───── GIVEN RECORDS
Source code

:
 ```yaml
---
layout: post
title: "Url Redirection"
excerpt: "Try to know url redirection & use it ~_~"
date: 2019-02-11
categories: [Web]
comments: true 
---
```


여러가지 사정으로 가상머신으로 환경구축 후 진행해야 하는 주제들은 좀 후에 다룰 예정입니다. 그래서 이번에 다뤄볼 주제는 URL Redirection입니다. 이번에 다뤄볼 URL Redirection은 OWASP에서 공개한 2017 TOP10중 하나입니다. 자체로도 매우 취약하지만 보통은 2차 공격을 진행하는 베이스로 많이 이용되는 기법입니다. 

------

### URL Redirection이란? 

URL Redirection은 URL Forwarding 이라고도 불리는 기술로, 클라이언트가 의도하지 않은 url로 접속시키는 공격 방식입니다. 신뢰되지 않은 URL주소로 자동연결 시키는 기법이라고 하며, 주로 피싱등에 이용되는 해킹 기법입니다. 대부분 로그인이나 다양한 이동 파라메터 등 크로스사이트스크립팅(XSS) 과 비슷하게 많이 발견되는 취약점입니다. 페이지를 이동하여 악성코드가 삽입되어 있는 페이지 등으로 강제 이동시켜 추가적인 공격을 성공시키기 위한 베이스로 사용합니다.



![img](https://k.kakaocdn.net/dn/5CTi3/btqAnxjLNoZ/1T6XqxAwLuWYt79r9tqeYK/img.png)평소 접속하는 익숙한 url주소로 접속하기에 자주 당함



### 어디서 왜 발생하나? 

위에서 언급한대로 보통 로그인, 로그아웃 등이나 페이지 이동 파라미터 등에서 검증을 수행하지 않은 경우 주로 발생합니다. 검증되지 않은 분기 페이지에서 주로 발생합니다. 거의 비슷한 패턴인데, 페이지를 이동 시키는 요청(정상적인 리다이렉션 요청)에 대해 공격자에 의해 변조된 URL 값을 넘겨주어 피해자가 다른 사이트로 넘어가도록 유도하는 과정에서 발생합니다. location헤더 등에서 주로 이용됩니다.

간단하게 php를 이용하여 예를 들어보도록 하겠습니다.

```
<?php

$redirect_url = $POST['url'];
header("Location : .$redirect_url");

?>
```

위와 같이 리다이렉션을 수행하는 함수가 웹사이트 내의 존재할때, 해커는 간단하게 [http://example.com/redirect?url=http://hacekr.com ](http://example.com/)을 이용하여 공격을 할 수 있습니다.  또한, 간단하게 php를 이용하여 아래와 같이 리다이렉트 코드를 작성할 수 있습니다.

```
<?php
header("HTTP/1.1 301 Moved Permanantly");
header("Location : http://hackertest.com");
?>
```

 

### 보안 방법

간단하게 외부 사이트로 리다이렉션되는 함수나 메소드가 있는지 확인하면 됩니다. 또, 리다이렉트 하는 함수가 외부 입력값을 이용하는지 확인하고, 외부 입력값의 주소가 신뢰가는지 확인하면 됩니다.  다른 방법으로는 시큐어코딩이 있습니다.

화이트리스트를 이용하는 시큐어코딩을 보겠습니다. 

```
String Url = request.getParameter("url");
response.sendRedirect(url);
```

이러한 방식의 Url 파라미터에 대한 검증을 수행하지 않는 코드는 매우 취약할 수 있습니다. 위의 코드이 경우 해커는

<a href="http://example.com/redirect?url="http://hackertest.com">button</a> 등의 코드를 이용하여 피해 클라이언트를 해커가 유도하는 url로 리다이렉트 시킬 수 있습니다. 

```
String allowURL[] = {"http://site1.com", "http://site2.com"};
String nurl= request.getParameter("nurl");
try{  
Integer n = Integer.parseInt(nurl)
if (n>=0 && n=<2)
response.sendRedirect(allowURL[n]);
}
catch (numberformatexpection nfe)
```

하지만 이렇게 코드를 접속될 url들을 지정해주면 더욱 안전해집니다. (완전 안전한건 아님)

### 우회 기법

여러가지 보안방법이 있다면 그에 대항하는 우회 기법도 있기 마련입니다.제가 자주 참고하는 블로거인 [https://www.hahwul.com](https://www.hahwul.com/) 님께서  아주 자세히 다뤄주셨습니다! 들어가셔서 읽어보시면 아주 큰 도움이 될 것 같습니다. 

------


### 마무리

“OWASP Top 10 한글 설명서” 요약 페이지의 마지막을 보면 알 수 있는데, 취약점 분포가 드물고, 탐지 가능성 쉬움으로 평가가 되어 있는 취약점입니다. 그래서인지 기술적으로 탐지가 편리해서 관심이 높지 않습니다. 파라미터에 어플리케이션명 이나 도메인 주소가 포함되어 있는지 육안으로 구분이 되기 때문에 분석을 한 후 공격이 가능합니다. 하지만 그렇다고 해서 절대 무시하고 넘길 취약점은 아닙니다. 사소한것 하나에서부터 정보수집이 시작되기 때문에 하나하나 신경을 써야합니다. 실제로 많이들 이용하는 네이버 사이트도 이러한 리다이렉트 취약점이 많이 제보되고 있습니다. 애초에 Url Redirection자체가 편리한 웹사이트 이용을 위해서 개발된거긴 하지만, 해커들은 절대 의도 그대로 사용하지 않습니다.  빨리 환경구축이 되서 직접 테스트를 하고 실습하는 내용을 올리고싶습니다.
──────────
Each line from the top of the records down to the one with "### URL Redirection이란?" must be retyped exactly; include both ends and nothing else.

Source code

:
 ```yaml
---
layout: post
title: "Url Redirection"
excerpt: "Try to know url redirection & use it ~_~"
date: 2019-02-11
categories: [Web]
comments: true 
---
```


여러가지 사정으로 가상머신으로 환경구축 후 진행해야 하는 주제들은 좀 후에 다룰 예정입니다. 그래서 이번에 다뤄볼 주제는 URL Redirection입니다. 이번에 다뤄볼 URL Redirection은 OWASP에서 공개한 2017 TOP10중 하나입니다. 자체로도 매우 취약하지만 보통은 2차 공격을 진행하는 베이스로 많이 이용되는 기법입니다. 

------

### URL Redirection이란? 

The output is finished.